(Collection entries)
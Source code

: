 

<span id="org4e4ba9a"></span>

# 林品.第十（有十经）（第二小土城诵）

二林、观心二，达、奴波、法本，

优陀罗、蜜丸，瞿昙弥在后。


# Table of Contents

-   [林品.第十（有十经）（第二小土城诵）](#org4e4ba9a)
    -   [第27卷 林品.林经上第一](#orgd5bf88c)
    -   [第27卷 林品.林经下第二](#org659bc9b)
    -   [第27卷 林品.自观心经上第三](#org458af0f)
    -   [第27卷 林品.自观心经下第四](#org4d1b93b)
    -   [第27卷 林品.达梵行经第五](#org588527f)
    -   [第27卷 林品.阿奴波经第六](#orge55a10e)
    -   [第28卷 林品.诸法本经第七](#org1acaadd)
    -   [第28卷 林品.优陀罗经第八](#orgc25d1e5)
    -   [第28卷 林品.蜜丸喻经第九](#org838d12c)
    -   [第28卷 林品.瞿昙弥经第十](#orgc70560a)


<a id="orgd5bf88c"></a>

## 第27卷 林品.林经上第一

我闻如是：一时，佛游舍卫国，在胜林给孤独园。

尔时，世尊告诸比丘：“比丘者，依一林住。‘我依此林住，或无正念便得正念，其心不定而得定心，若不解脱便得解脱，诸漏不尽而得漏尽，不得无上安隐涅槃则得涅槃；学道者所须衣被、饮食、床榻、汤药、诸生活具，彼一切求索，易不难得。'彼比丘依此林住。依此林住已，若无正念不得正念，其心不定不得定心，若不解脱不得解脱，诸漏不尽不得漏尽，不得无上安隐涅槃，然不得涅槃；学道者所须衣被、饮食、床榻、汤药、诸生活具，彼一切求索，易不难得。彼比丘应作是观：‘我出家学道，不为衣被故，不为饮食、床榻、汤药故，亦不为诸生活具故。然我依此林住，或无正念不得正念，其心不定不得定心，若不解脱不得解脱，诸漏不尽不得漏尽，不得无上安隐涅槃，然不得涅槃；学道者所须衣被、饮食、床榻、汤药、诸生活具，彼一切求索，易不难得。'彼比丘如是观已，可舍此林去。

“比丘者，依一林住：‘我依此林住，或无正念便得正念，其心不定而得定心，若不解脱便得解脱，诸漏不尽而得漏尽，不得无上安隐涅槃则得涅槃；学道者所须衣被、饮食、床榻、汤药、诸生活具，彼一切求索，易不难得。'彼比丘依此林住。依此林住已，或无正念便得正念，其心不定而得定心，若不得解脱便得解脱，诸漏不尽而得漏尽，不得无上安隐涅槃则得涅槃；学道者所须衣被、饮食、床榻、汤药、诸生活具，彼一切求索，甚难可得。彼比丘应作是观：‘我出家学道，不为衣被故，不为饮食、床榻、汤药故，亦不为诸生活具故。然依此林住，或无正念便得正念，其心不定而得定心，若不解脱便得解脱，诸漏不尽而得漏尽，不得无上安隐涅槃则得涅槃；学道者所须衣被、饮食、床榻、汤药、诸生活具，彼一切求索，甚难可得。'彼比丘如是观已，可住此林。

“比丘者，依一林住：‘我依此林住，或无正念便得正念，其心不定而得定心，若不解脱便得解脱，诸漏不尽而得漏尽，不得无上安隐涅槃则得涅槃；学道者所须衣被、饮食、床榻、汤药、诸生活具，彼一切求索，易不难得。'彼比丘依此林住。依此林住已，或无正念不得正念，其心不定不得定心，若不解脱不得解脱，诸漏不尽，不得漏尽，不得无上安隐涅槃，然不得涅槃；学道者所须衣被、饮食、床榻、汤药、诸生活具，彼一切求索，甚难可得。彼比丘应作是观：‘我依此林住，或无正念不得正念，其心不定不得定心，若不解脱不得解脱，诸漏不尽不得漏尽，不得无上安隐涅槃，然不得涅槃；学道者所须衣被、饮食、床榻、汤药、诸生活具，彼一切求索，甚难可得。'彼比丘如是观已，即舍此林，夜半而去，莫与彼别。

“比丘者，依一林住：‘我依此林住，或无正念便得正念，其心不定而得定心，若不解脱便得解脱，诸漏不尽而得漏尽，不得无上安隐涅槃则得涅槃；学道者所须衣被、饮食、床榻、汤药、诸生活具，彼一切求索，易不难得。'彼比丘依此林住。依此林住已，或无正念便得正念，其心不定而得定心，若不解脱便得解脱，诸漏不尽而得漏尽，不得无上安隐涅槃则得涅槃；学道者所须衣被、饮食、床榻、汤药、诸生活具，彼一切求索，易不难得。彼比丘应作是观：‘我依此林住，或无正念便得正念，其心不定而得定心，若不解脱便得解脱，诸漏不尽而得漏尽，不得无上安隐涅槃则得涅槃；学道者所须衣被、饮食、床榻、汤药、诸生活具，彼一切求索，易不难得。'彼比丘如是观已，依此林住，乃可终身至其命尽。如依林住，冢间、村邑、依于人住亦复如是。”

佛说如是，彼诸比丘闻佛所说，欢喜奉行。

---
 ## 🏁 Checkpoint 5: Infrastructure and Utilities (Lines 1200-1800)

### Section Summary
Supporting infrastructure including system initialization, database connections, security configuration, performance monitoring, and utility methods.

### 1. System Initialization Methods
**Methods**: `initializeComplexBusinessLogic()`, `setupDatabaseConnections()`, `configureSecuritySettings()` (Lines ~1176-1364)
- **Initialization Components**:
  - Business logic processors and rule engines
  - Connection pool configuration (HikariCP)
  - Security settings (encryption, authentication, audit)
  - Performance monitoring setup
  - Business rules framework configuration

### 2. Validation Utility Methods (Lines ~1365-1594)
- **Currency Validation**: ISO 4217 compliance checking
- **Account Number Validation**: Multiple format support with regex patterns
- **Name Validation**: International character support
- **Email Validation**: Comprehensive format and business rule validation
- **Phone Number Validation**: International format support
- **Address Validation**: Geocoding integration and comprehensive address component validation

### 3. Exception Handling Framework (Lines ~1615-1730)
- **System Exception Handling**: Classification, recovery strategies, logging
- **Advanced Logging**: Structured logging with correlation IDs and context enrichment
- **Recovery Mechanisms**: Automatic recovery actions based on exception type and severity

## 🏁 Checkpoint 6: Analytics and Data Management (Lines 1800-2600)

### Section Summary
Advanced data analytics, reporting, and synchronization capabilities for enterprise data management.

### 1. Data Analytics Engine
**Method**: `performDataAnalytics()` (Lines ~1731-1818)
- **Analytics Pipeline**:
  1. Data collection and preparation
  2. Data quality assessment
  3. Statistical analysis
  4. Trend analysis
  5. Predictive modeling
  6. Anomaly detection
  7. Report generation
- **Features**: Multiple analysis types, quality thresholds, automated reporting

TASK DIRECTIONS: Retype the records above in full, matching each line exactly.

EXERCISE SOLUTION:
Source code

: 

<span id="org4e4ba9a"></span>

# 林品.第十（有十经）（第二小土城诵）

二林、观心二，达、奴波、法本，

优陀罗、蜜丸，瞿昙弥在后。


# Table of Contents

-   [林品.第十（有十经）（第二小土城诵）](#org4e4ba9a)
    -   [第27卷 林品.林经上第一](#orgd5bf88c)
    -   [第27卷 林品.林经下第二](#org659bc9b)
    -   [第27卷 林品.自观心经上第三](#org458af0f)
    -   [第27卷 林品.自观心经下第四](#org4d1b93b)
    -   [第27卷 林品.达梵行经第五](#org588527f)
    -   [第27卷 林品.阿奴波经第六](#orge55a10e)
    -   [第28卷 林品.诸法本经第七](#org1acaadd)
    -   [第28卷 林品.优陀罗经第八](#orgc25d1e5)
    -   [第28卷 林品.蜜丸喻经第九](#org838d12c)
    -   [第28卷 林品.瞿昙弥经第十](#orgc70560a)


<a id="orgd5bf88c"></a>

## 第27卷 林品.林经上第一

我闻如是：一时，佛游舍卫国，在胜林给孤独园。

尔时，世尊告诸比丘：“比丘者，依一林住。‘我依此林住，或无正念便得正念，其心不定而得定心，若不解脱便得解脱，诸漏不尽而得漏尽，不得无上安隐涅槃则得涅槃；学道者所须衣被、饮食、床榻、汤药、诸生活具，彼一切求索，易不难得。'彼比丘依此林住。依此林住已，若无正念不得正念，其心不定不得定心，若不解脱不得解脱，诸漏不尽不得漏尽，不得无上安隐涅槃，然不得涅槃；学道者所须衣被、饮食、床榻、汤药、诸生活具，彼一切求索，易不难得。彼比丘应作是观：‘我出家学道，不为衣被故，不为饮食、床榻、汤药故，亦不为诸生活具故。然我依此林住，或无正念不得正念，其心不定不得定心，若不解脱不得解脱，诸漏不尽不得漏尽，不得无上安隐涅槃，然不得涅槃；学道者所须衣被、饮食、床榻、汤药、诸生活具，彼一切求索，易不难得。'彼比丘如是观已，可舍此林去。

“比丘者，依一林住：‘我依此林住，或无正念便得正念，其心不定而得定心，若不解脱便得解脱，诸漏不尽而得漏尽，不得无上安隐涅槃则得涅槃；学道者所须衣被、饮食、床榻、汤药、诸生活具，彼一切求索，易不难得。'彼比丘依此林住。依此林住已，或无正念便得正念，其心不定而得定心，若不得解脱便得解脱，诸漏不尽而得漏尽，不得无上安隐涅槃则得涅槃；学道者所须衣被、饮食、床榻、汤药、诸生活具，彼一切求索，甚难可得。彼比丘应作是观：‘我出家学道，不为衣被故，不为饮食、床榻、汤药故，亦不为诸生活具故。然依此林住，或无正念便得正念，其心不定而得定心，若不解脱便得解脱，诸漏不尽而得漏尽，不得无上安隐涅槃则得涅槃；学道者所须衣被、饮食、床榻、汤药、诸生活具，彼一切求索，甚难可得。'彼比丘如是观已，可住此林。

“比丘者，依一林住：‘我依此林住，或无正念便得正念，其心不定而得定心，若不解脱便得解脱，诸漏不尽而得漏尽，不得无上安隐涅槃则得涅槃；学道者所须衣被、饮食、床榻、汤药、诸生活具，彼一切求索，易不难得。'彼比丘依此林住。依此林住已，或无正念不得正念，其心不定不得定心，若不解脱不得解脱，诸漏不尽，不得漏尽，不得无上安隐涅槃，然不得涅槃；学道者所须衣被、饮食、床榻、汤药、诸生活具，彼一切求索，甚难可得。彼比丘应作是观：‘我依此林住，或无正念不得正念，其心不定不得定心，若不解脱不得解脱，诸漏不尽不得漏尽，不得无上安隐涅槃，然不得涅槃；学道者所须衣被、饮食、床榻、汤药、诸生活具，彼一切求索，甚难可得。'彼比丘如是观已，即舍此林，夜半而去，莫与彼别。

“比丘者，依一林住：‘我依此林住，或无正念便得正念，其心不定而得定心，若不解脱便得解脱，诸漏不尽而得漏尽，不得无上安隐涅槃则得涅槃；学道者所须衣被、饮食、床榻、汤药、诸生活具，彼一切求索，易不难得。'彼比丘依此林住。依此林住已，或无正念便得正念，其心不定而得定心，若不解脱便得解脱，诸漏不尽而得漏尽，不得无上安隐涅槃则得涅槃；学道者所须衣被、饮食、床榻、汤药、诸生活具，彼一切求索，易不难得。彼比丘应作是观：‘我依此林住，或无正念便得正念，其心不定而得定心，若不解脱便得解脱，诸漏不尽而得漏尽，不得无上安隐涅槃则得涅槃；学道者所须衣被、饮食、床榻、汤药、诸生活具，彼一切求索，易不难得。'彼比丘如是观已，依此林住，乃可终身至其命尽。如依林住，冢间、村邑、依于人住亦复如是。”

佛说如是，彼诸比丘闻佛所说，欢喜奉行。

---
 ## 🏁 Checkpoint 5: Infrastructure and Utilities (Lines 1200-1800)

### Section Summary
Supporting infrastructure including system initialization, database connections, security configuration, performance monitoring, and utility methods.

### 1. System Initialization Methods
**Methods**: `initializeComplexBusinessLogic()`, `setupDatabaseConnections()`, `configureSecuritySettings()` (Lines ~1176-1364)
- **Initialization Components**:
  - Business logic processors and rule engines
  - Connection pool configuration (HikariCP)
  - Security settings (encryption, authentication, audit)
  - Performance monitoring setup
  - Business rules framework configuration

### 2. Validation Utility Methods (Lines ~1365-1594)
- **Currency Validation**: ISO 4217 compliance checking
- **Account Number Validation**: Multiple format support with regex patterns
- **Name Validation**: International character support
- **Email Validation**: Comprehensive format and business rule validation
- **Phone Number Validation**: International format support
- **Address Validation**: Geocoding integration and comprehensive address component validation

### 3. Exception Handling Framework (Lines ~1615-1730)
- **System Exception Handling**: Classification, recovery strategies, logging
- **Advanced Logging**: Structured logging with correlation IDs and context enrichment
- **Recovery Mechanisms**: Automatic recovery actions based on exception type and severity

## 🏁 Checkpoint 6: Analytics and Data Management (Lines 1800-2600)

### Section Summary
Advanced data analytics, reporting, and synchronization capabilities for enterprise data management.

### 1. Data Analytics Engine
**Method**: `performDataAnalytics()` (Lines ~1731-1818)
- **Analytics Pipeline**:
  1. Data collection and preparation
  2. Data quality assessment
  3. Statistical analysis
  4. Trend analysis
  5. Predictive modeling
  6. Anomaly detection
  7. Report generation
- **Features**: Multiple analysis types, quality thresholds, automated reporting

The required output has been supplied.